↓

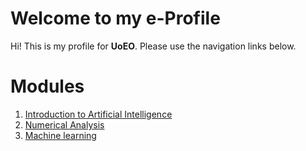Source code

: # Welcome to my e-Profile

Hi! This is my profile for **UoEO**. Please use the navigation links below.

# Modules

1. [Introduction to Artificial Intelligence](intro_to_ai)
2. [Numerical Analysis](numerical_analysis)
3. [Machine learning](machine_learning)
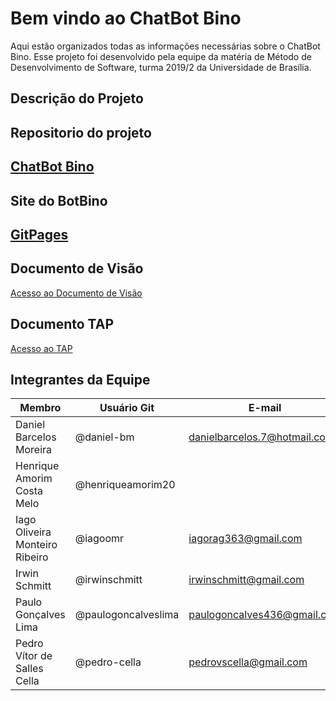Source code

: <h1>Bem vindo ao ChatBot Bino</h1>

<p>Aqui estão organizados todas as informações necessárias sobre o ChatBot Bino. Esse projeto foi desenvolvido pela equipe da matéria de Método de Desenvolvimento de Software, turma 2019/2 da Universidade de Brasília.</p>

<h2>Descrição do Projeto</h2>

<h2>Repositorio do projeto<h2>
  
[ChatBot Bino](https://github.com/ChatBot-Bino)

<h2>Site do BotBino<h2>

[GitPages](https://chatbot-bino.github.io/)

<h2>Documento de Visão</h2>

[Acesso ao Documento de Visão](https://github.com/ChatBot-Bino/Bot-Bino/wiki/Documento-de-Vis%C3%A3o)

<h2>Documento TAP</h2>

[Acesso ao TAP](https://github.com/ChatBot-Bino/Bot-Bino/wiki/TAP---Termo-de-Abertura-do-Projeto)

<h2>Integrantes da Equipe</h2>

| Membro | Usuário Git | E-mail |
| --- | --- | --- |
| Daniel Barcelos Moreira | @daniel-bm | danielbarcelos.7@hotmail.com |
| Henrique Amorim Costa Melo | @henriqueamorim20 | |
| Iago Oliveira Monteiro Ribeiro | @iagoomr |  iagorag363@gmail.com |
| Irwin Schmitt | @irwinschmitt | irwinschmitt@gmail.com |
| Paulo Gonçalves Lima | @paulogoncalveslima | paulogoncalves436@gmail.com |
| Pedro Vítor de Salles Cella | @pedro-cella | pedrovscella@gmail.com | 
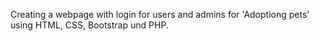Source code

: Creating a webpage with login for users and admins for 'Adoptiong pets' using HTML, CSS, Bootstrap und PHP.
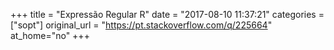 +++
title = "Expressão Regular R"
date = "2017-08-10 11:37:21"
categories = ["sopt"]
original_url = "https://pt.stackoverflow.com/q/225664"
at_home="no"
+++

↑

> Your assignment:
What you should produce is an exact copy of the records, with the pictures left out.

> Response for this exercise:
Source code

: # Welcome to my e-Profile

Hi! This is my profile for **UoEO**. Please use the navigation links below.

# Modules

1. [Introduction to Artificial Intelligence](intro_to_ai)
2. [Numerical Analysis](numerical_analysis)
3. [Machine learning](machine_learning)
Source code

: <h1>Bem vindo ao ChatBot Bino</h1>

<p>Aqui estão organizados todas as informações necessárias sobre o ChatBot Bino. Esse projeto foi desenvolvido pela equipe da matéria de Método de Desenvolvimento de Software, turma 2019/2 da Universidade de Brasília.</p>

<h2>Descrição do Projeto</h2>

<h2>Repositorio do projeto<h2>
  
[ChatBot Bino](https://github.com/ChatBot-Bino)

<h2>Site do BotBino<h2>

[GitPages](https://chatbot-bino.github.io/)

<h2>Documento de Visão</h2>

[Acesso ao Documento de Visão](https://github.com/ChatBot-Bino/Bot-Bino/wiki/Documento-de-Vis%C3%A3o)

<h2>Documento TAP</h2>

[Acesso ao TAP](https://github.com/ChatBot-Bino/Bot-Bino/wiki/TAP---Termo-de-Abertura-do-Projeto)

<h2>Integrantes da Equipe</h2>

| Membro | Usuário Git | E-mail |
| --- | --- | --- |
| Daniel Barcelos Moreira | @daniel-bm | danielbarcelos.7@hotmail.com |
| Henrique Amorim Costa Melo | @henriqueamorim20 | |
| Iago Oliveira Monteiro Ribeiro | @iagoomr |  iagorag363@gmail.com |
| Irwin Schmitt | @irwinschmitt | irwinschmitt@gmail.com |
| Paulo Gonçalves Lima | @paulogoncalveslima | paulogoncalves436@gmail.com |
| Pedro Vítor de Salles Cella | @pedro-cella | pedrovscella@gmail.com | 
Source code

: Creating a webpage with login for users and admins for 'Adoptiong pets' using HTML, CSS, Bootstrap und PHP.
 +++
title = "Expressão Regular R"
date = "2017-08-10 11:37:21"
categories = ["sopt"]
original_url = "https://pt.stackoverflow.com/q/225664"
at_home="no"
+++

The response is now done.